Deficient declarations for non-resident accounts would not have been filled out by serious tax evaders unless they had frontal lobotomies, the group chief executive of Ulster Bank, Mr Martin Wilson, told the DIRT inquiry yesterday.
Commenting on the widespread phenomenon of declarations being filled out incorrectly by depositors opening non-resident accounts, he said there was a difference between those accounts and bogus non-resident accounts.
If he was going to evade tax, he would make sure he filled out the form correctly.
"Simplistically, I feel that when you see people coming in with documentation deficiency that there must have been a lot of frontal lobotomies going on for the people that were trying to evade tax."
But Mr Wilson agreed with the chairman, Mr Jim Mitchell, that the law on DIRT compliance was precise and that where the paperwork was incomplete, the bank is obliged to deduct DIRT from non-resident accounts.
Mr Pat Rabbitte: "You are not familiar then with the doctrine of defective paperwork that has been advanced to us by others?"
Mr Wilson: "We seem to be pretty good at that, actually, ourselves.
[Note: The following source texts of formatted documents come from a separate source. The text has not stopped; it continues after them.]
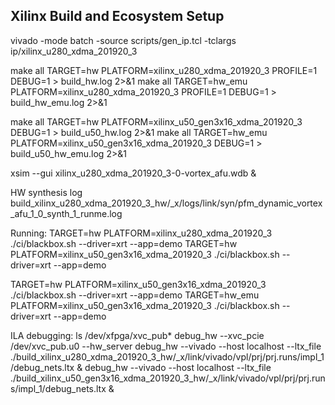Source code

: ## Xilinx Build and Ecosystem Setup

vivado -mode batch -source scripts/gen_ip.tcl -tclargs ip/xilinx_u280_xdma_201920_3

make all TARGET=hw PLATFORM=xilinx_u280_xdma_201920_3 PROFILE=1 DEBUG=1 > build_hw.log 2>&1
make all TARGET=hw_emu PLATFORM=xilinx_u280_xdma_201920_3 PROFILE=1 DEBUG=1 > build_hw_emu.log 2>&1

make all TARGET=hw PLATFORM=xilinx_u50_gen3x16_xdma_201920_3 DEBUG=1 > build_u50_hw.log 2>&1
make all TARGET=hw_emu PLATFORM=xilinx_u50_gen3x16_xdma_201920_3 DEBUG=1 > build_u50_hw_emu.log 2>&1

xsim --gui xilinx_u280_xdma_201920_3-0-vortex_afu.wdb &

HW synthesis log
build_xilinx_u280_xdma_201920_3_hw/_x/logs/link/syn/pfm_dynamic_vortex_afu_1_0_synth_1_runme.log

Running:
TARGET=hw PLATFORM=xilinx_u280_xdma_201920_3 ./ci/blackbox.sh --driver=xrt --app=demo
TARGET=hw PLATFORM=xilinx_u50_gen3x16_xdma_201920_3 ./ci/blackbox.sh --driver=xrt --app=demo

TARGET=hw PLATFORM=xilinx_u50_gen3x16_xdma_201920_3 ./ci/blackbox.sh --driver=xrt --app=demo
TARGET=hw_emu PLATFORM=xilinx_u50_gen3x16_xdma_201920_3 ./ci/blackbox.sh --driver=xrt --app=demo

ILA debugging:
ls /dev/xfpga/xvc_pub*
debug_hw --xvc_pcie /dev/xvc_pub.u0 --hw_server
debug_hw --vivado --host localhost --ltx_file ./build_xilinx_u280_xdma_201920_3_hw/_x/link/vivado/vpl/prj/prj.runs/impl_1/debug_nets.ltx &
debug_hw --vivado --host localhost --ltx_file ./build_xilinx_u50_gen3x16_xdma_201920_3_hw/_x/link/vivado/vpl/prj/prj.runs/impl_1/debug_nets.ltx &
I said earlier I was disappointed and I remain very disappointed."
According to the Comptroller and Auditor General's report, successive audit reports within Ulster Bank found high numbers of deficient or absent declarations between 1988 and 1998.
Asked by Mr Sean Ardagh did it not seem strange that there were 75 per cent deficiencies in form filling in 1991, Mr Wilson said: "Clearly, it's not something that we're proud of," but some of the documentation would have been misfiled.
Mr Wilson added that Ulster Bank did not get an impression in 1987 that the then minister for finance, Mr Ray MacSharry, had said Revenue inspections on non-resident accounts would not be carried out.
But no representative from the bank had attended the meeting.
Mr John McNally had written a memo from an Irish Bankers' Federation meeting he attended and which was subsequent to the minister's meeting.
In the memo, he wrote: "Inaccuracies in tax-exempt documentation can, during any Revenue Commissioners' review, have a potential substantial cost to the bank and one which need not arise where the procedures are closely followed."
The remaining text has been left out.